- **DATA EXCERPTS**

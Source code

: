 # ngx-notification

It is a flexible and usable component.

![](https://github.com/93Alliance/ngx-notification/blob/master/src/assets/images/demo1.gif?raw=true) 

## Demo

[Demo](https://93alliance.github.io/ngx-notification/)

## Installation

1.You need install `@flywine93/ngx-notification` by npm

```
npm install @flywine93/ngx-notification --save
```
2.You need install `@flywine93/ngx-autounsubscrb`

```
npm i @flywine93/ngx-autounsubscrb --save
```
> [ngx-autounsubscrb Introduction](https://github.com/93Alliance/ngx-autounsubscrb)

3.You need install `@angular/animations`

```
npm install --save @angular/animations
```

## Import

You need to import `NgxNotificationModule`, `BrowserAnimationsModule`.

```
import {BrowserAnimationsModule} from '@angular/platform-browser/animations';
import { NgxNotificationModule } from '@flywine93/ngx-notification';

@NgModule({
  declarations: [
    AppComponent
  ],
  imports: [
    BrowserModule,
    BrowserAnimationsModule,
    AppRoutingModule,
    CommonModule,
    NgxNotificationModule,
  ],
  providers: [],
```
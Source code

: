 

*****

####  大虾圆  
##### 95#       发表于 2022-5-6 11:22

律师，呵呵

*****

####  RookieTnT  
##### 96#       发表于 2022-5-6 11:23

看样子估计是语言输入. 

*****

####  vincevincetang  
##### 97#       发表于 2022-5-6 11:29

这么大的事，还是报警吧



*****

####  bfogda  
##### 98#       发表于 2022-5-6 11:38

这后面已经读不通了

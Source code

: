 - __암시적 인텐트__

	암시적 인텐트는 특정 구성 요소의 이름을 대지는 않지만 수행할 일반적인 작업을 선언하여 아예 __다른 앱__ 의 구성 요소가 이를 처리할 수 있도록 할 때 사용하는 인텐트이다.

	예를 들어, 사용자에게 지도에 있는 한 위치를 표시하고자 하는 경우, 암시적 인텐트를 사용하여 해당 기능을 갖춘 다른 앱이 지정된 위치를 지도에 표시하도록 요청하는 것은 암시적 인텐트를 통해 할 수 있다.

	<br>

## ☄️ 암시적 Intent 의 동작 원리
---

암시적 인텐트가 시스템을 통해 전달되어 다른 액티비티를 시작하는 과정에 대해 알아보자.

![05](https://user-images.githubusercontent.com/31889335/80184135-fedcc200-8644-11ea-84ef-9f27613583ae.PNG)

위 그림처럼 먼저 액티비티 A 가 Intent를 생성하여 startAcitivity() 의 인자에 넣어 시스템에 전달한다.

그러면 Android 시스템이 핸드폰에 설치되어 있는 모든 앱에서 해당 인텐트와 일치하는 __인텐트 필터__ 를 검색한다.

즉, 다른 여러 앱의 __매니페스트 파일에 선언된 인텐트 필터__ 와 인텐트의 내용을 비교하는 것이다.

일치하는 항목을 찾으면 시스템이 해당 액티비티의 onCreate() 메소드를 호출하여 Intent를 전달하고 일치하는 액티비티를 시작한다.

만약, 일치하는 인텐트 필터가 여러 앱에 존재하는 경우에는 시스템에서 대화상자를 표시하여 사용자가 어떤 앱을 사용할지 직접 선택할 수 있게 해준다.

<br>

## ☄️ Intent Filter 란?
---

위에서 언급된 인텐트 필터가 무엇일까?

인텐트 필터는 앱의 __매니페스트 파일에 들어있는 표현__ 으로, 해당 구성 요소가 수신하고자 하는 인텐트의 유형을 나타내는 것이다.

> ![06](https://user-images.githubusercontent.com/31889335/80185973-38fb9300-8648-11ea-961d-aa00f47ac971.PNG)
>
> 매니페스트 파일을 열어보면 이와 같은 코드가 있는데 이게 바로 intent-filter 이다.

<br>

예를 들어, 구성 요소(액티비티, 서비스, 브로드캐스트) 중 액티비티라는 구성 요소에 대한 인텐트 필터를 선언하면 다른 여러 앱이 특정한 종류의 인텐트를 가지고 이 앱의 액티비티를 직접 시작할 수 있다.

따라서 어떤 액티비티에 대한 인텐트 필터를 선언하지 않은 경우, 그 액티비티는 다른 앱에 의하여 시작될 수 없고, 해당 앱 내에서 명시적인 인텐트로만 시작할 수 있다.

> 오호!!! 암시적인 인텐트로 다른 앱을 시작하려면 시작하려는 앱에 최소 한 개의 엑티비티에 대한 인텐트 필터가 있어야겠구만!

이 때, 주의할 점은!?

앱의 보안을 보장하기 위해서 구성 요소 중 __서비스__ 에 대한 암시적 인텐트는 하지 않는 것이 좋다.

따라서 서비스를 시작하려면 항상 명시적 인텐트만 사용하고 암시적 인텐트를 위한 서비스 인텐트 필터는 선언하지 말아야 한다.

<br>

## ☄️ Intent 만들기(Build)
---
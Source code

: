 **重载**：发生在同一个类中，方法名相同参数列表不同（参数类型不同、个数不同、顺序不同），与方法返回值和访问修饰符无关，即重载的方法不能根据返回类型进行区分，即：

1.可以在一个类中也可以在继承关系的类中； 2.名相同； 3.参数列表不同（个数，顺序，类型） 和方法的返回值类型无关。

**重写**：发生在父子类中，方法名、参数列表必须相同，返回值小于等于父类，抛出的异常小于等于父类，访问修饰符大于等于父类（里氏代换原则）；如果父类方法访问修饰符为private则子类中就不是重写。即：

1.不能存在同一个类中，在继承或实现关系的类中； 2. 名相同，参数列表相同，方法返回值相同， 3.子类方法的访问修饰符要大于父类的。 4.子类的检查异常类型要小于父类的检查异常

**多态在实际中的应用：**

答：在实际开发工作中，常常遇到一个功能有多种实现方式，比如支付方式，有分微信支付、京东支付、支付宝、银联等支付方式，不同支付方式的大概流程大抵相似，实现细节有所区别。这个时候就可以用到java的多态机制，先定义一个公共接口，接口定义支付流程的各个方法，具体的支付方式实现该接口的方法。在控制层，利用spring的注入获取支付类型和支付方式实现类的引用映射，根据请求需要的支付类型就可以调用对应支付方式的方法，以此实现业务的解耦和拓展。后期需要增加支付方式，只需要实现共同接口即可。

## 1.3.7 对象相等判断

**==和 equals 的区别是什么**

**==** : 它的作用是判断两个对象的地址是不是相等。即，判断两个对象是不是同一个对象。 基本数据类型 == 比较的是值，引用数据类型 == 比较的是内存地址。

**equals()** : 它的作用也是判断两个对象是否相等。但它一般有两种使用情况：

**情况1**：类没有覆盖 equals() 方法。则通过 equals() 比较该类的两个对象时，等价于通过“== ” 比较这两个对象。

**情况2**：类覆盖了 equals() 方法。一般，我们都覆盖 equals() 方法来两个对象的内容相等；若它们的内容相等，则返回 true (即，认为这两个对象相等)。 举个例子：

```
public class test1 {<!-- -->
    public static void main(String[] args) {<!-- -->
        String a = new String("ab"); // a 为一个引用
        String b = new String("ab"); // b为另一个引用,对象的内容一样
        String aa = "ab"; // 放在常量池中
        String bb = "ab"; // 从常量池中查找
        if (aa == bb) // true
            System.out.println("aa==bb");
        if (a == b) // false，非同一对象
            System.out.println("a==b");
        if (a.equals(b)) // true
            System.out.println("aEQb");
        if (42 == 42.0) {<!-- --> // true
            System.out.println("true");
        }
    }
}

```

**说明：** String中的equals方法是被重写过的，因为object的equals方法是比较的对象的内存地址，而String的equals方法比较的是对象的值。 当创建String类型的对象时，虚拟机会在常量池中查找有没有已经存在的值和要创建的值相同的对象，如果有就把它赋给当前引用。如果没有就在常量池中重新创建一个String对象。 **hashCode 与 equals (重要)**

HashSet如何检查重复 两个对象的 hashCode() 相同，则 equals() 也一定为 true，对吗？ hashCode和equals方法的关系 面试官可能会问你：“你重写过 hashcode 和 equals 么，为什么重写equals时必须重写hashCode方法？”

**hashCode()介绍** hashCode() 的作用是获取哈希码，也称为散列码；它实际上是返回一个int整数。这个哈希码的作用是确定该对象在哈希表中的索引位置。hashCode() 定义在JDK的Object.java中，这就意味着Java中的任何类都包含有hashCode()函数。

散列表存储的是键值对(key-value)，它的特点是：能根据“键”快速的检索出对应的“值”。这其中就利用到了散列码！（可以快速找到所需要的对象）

- **WHAT THE TASK REQUIRES**
What you return should be the lines from the start of the data through the line with "## Installation", quoted exactly and nothing more.

- **RESPONSE FOR THIS EXERCISE**
Source code

: # ngx-notification

It is a flexible and usable component.

![](https://github.com/93Alliance/ngx-notification/blob/master/src/assets/images/demo1.gif?raw=true) 

## Demo

[Demo](https://93alliance.github.io/ngx-notification/)

## Installation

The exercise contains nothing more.